万博に関する2回目の授業が行われました。

【博覧会協会の職員】

ディズニーランドとディズニーシー足した面積の1.5倍の広さ、実は万博会場にはあります。今回は、万博の運営主体、博覧会協会の職員を招いた特別授業です。 生徒たちには、自分たちで考えた質問をぶつけてもらうことに。

【生徒】

「無料招待を行うメリットとデメリットを教えてください」

【生徒】

「デメリットに関しては特にないっちゃないですよね」

【生徒】

「3月に(メタンガスによる)爆発事故があったと思うんですけど、これから爆発事故の可能性と対策を教えてください」

【博覧会協会の職員】

「基本的にメタンガスが出るのは最初から想定されている」「風の流れとかでとどまらないようにする、かつ、そこの濃度とかをしっかり確認するというようなことをやって、人間のやることなんで100%っていうことはないんですけど、しっかり守ればまず起こらないでしょう、という状況はできる」

■生徒同士で万博について話し合う

説明を聞いた上で何を思ったか、後日、生徒同士で話し合います。

【生徒】

「子どもを万博に行かせるやんか?事故ったら?」

【生徒】

「だからそこはもう、府とさ万博つくってる人たちがさ、どう対処していくかによって変わってくるやん。
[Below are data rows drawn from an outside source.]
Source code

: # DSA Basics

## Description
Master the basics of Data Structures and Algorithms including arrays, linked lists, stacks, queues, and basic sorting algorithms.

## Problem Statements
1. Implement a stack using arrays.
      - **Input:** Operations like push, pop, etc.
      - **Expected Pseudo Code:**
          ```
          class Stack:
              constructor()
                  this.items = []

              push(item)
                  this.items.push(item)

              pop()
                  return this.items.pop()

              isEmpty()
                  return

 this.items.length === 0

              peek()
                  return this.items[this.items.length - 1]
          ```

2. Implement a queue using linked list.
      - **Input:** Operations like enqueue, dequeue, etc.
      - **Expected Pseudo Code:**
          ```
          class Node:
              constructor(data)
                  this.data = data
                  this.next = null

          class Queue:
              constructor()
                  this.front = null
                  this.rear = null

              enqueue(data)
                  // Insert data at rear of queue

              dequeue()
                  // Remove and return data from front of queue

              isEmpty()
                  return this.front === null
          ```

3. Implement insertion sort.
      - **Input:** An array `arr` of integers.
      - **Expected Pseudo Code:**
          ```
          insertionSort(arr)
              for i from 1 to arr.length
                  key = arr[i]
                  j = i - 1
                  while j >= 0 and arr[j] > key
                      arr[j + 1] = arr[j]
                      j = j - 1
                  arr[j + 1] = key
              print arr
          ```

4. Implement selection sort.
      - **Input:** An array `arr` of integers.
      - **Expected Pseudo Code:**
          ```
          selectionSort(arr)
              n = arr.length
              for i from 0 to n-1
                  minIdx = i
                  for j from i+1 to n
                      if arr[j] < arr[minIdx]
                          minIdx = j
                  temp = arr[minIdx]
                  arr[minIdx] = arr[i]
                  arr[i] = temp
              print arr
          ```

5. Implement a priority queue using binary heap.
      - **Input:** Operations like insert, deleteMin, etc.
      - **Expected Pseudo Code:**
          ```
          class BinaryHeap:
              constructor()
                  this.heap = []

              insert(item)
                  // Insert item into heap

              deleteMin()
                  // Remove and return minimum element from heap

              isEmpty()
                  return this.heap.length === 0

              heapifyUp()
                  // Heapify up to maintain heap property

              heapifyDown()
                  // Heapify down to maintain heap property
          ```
そらなんもせえへんかったら、ニュースなってまた叩かれるけど」 協会の職員が「デメリットは特にない」と話した無料招待については。

【生徒】

「無料招待についてチャンスをもらうっていうのは全然いいことだと思って、行くかどうかは安全面とか別問題だと思います」

【生徒】

「無料招待は税金から使われてるからと思うから、行きたいかどうかは個人やから、わざわざ無料にする必要はないのかなと考えました」

【生徒】

「無料招待はいいと思うけど、大阪に特別でって考えるなら子どもだけを中心に考えるんじゃなくて、大阪みんなに何かを与えた方がいいんじゃないかなと。今の世の中には、子供産まない人も産めない人もいるから、子どもだけが特別扱いされることに不満を持つ人もいるかもしれないなって思いました」

■関心がなかった生徒からも様々な意見が

はじめは関心がなかった生徒からも、様々な意見が出たことに榎原先生は手ごたえを感じていました。

大阪府立緑風冠高校 榎原佳江教諭】

「みんながよく考えるということが大事で、きょう批判的な意見や、多面的な意見が出たこと自体がすごく大事で、それこそ政治経済やし、自分たちが社会をとらえる意味で、きょうは本当にみんながいろんな意見を出してくれてすごいうれしかったです」 榎原教諭は、生徒たちがどんなことにも自分なりの意見をしっかり持てるようにこれからも身近なことをテーマに、授業をしていきたいと考えています。